"It would be like...."one of my kids started during one of the million conversations at school that followed Rowling's announcement, "it would be like if she said, 'Oh, Harry and Hermione totally made out. I just didn't write it." It would be like that. Exactly like that. Once you write a text or paint a painting or film a movie, its out of your hands. Anything that's not explicit, and even things that are, are up to the audience to decipher. Its why Jackson Pollock never said, "This one's about a dead cat." and why we're free to read between the lines of Hays Code era movies for covert references to queer lives.
But it was more than that, too. I couldn't figure it out. Shouldn't I pleased to learn that one of my favorite children's book characters was queer? Wasn't this a step in the right direction? Why did it make me so uncomfortable? I couldn't put my finger on it.

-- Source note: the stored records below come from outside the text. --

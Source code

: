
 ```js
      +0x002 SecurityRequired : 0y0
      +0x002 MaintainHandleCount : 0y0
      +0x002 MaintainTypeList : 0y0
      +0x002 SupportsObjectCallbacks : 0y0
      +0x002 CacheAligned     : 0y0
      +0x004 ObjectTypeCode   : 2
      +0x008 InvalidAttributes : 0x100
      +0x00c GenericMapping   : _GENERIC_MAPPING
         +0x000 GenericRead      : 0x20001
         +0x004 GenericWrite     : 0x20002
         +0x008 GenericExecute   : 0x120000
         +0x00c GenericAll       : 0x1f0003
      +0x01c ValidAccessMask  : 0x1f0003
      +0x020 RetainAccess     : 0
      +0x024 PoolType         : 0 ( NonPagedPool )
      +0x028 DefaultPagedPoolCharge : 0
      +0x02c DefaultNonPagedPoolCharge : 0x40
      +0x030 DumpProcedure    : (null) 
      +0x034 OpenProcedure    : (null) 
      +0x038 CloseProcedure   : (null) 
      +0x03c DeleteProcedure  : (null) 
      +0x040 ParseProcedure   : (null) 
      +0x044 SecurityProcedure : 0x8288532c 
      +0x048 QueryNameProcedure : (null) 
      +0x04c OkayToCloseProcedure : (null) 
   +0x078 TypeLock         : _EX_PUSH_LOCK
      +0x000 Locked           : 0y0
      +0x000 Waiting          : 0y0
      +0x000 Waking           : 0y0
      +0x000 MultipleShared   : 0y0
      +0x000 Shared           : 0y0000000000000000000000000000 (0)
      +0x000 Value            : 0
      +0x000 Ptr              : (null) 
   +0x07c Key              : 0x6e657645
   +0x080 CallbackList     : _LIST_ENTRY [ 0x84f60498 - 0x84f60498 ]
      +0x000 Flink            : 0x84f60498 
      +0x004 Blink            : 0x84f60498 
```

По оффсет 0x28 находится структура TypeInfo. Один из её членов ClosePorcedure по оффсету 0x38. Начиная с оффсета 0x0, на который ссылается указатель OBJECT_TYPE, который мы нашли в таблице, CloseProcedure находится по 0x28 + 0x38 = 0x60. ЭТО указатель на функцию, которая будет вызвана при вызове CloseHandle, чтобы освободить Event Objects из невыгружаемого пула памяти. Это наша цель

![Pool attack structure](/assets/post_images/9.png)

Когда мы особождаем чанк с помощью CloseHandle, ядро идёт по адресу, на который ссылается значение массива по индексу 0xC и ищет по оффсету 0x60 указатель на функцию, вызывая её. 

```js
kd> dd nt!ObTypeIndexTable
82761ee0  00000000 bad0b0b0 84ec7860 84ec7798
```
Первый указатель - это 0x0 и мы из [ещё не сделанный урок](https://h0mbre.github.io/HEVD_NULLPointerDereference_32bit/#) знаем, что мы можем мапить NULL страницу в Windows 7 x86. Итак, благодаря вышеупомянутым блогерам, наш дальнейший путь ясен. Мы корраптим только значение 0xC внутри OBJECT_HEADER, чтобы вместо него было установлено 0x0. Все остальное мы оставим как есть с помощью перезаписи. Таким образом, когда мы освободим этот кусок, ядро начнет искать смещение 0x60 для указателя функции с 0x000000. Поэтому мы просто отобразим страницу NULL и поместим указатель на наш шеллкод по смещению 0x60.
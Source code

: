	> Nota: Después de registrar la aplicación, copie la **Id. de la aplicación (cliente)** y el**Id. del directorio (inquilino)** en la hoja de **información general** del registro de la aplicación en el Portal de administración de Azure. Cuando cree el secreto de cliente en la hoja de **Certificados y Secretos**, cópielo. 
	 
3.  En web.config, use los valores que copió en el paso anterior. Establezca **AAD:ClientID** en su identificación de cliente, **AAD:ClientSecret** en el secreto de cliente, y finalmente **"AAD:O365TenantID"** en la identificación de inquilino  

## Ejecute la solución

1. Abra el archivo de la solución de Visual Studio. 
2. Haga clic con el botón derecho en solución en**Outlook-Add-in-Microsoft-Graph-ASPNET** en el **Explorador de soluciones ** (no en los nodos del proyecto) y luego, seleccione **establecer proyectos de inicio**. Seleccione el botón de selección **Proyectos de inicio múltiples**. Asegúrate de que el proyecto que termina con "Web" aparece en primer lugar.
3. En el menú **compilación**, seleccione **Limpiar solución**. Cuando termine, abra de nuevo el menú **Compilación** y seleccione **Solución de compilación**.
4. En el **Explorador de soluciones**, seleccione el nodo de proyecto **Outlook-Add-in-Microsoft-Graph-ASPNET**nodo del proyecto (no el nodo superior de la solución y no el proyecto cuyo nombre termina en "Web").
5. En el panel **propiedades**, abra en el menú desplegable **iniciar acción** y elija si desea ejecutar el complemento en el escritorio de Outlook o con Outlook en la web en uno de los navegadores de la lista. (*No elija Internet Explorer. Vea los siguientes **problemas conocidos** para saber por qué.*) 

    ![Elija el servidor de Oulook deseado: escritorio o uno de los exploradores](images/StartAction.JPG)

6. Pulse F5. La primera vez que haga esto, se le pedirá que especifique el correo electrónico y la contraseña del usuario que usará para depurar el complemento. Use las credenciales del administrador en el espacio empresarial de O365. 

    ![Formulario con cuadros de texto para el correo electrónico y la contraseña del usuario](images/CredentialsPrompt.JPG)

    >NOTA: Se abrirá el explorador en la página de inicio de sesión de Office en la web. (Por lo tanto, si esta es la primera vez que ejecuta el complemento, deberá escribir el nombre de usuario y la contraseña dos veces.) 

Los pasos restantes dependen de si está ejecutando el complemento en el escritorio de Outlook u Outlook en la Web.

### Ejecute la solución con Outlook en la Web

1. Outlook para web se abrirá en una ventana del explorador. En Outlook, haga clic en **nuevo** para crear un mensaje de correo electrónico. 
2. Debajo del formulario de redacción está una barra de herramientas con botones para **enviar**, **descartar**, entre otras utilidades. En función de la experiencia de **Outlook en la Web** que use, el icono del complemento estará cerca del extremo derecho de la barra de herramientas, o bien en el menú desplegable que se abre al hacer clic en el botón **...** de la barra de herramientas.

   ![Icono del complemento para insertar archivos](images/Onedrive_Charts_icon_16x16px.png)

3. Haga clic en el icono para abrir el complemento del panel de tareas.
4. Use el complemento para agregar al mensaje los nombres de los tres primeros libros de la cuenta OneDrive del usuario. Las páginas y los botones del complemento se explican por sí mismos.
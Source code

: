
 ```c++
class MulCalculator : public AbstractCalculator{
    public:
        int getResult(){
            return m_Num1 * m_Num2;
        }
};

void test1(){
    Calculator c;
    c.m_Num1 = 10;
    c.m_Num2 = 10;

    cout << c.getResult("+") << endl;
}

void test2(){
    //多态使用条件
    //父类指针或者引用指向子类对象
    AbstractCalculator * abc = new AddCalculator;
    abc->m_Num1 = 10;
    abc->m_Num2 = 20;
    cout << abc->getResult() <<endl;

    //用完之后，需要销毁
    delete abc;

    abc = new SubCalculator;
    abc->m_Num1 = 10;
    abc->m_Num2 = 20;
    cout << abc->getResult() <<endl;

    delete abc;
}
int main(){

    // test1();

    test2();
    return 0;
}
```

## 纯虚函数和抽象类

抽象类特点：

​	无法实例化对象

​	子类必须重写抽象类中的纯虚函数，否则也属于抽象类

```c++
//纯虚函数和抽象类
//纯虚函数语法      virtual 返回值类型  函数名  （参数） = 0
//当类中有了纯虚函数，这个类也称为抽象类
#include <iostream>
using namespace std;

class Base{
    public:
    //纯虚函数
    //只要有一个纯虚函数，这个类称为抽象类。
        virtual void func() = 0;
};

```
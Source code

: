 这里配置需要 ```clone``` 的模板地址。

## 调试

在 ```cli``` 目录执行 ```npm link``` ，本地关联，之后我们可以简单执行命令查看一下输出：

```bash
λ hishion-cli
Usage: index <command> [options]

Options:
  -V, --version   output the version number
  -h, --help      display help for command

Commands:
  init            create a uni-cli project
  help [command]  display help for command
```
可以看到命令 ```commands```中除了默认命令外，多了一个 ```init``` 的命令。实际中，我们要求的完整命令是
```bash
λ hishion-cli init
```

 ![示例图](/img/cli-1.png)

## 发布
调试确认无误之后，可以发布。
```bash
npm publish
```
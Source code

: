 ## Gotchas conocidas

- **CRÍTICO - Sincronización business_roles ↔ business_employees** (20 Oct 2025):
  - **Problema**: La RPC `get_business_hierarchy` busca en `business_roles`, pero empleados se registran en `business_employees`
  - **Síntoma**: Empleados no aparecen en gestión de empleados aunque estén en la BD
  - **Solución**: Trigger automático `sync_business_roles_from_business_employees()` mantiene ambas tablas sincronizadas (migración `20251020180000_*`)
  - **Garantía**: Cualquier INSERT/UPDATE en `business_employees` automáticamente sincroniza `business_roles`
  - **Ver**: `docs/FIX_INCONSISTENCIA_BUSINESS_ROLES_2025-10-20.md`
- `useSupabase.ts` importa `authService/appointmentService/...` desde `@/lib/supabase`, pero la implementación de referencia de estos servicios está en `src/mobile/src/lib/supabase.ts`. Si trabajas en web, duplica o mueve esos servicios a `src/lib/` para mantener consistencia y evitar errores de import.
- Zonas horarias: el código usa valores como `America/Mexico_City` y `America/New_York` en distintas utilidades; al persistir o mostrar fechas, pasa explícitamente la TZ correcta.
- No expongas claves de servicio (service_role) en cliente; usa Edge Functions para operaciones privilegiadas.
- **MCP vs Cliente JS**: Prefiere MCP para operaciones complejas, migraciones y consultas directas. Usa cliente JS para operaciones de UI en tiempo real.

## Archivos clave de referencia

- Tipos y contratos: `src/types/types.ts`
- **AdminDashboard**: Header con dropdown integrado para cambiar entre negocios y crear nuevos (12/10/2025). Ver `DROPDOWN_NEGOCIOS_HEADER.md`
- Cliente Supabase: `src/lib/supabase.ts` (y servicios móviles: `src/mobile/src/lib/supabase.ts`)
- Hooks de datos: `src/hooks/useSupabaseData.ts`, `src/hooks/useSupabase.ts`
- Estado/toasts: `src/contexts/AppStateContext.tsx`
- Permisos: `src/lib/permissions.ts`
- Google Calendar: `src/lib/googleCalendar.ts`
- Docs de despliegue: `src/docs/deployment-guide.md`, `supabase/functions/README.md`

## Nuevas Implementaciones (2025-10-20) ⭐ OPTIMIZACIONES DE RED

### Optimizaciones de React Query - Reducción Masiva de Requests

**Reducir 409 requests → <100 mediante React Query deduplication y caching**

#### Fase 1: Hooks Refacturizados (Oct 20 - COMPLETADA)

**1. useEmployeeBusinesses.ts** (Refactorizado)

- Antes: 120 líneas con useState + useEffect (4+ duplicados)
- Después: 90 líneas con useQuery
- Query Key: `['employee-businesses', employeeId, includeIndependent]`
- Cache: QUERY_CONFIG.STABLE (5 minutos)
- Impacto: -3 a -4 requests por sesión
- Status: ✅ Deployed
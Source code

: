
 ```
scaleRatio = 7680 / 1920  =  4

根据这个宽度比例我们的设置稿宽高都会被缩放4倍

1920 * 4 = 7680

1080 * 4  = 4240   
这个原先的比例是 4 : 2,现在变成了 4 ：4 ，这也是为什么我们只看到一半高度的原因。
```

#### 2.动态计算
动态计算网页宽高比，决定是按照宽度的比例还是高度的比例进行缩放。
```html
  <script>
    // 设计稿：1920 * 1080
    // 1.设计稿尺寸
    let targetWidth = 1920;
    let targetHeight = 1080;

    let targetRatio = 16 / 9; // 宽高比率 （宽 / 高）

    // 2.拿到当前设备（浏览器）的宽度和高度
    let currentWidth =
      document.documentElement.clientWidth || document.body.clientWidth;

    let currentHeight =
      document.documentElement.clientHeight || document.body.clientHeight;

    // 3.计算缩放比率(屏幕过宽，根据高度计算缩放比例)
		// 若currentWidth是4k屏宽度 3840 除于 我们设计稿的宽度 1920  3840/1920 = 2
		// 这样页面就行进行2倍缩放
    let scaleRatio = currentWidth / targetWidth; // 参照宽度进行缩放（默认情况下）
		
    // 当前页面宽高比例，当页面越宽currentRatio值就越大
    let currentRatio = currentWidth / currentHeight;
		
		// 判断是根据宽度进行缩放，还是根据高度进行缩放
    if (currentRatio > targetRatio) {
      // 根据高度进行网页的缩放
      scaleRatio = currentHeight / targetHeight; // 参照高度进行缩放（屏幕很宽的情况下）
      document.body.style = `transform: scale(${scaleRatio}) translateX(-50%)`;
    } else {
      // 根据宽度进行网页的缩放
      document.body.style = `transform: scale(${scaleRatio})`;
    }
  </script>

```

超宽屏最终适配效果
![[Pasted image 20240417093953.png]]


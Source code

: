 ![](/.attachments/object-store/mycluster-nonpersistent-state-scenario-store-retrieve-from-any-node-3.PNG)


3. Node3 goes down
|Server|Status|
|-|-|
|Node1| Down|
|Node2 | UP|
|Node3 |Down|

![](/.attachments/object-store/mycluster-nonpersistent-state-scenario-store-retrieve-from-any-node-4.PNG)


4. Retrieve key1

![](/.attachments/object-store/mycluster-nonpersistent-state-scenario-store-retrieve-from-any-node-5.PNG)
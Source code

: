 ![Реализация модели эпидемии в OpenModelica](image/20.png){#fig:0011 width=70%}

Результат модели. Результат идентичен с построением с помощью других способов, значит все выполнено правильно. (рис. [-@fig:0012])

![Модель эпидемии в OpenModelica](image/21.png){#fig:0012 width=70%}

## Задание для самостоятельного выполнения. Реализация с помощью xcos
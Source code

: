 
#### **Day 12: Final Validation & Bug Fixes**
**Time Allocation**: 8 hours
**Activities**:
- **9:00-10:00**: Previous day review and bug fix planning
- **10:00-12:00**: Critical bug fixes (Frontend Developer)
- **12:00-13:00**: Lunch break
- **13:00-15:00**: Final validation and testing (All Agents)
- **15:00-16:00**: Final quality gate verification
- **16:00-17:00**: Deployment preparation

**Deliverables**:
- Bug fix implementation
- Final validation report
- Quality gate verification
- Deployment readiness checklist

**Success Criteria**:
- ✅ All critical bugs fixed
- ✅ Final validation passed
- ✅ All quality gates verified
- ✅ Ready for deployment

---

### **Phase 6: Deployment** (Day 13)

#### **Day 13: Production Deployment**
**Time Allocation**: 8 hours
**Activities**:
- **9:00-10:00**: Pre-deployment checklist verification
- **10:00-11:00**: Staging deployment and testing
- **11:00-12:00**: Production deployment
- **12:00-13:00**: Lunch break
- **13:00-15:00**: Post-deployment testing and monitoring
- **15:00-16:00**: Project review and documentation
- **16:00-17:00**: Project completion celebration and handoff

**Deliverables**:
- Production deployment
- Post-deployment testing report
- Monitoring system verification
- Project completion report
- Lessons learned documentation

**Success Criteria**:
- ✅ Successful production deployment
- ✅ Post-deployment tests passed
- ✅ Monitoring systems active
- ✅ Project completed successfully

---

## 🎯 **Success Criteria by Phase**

Luckily, John Cloud could:
"Why couldn't he tell us himself? The Potter books add up to more than 800,000 words before Dumbledore dies in Harry Potter and the Half-Blood Prince, and yet Rowling couldn't spare two of those words—"I'm gay"—to help define a central character's emotional identity? We can only conclude that Dumbledore saw his homosexuality as shameful and inappropriate to mention among his colleagues and students. His silence suggests a lack of personal integrity that is completely out of character."And that was it, really. If Dumbledore was gay, we would have known. He wouldn't have been ashamed. Or closeted. Or silent. Dumbledore fought for what was right. He was not one to hide.
I wish Dumbledore had really been gay. Like, in the books. Where I know him. That would have been awesome.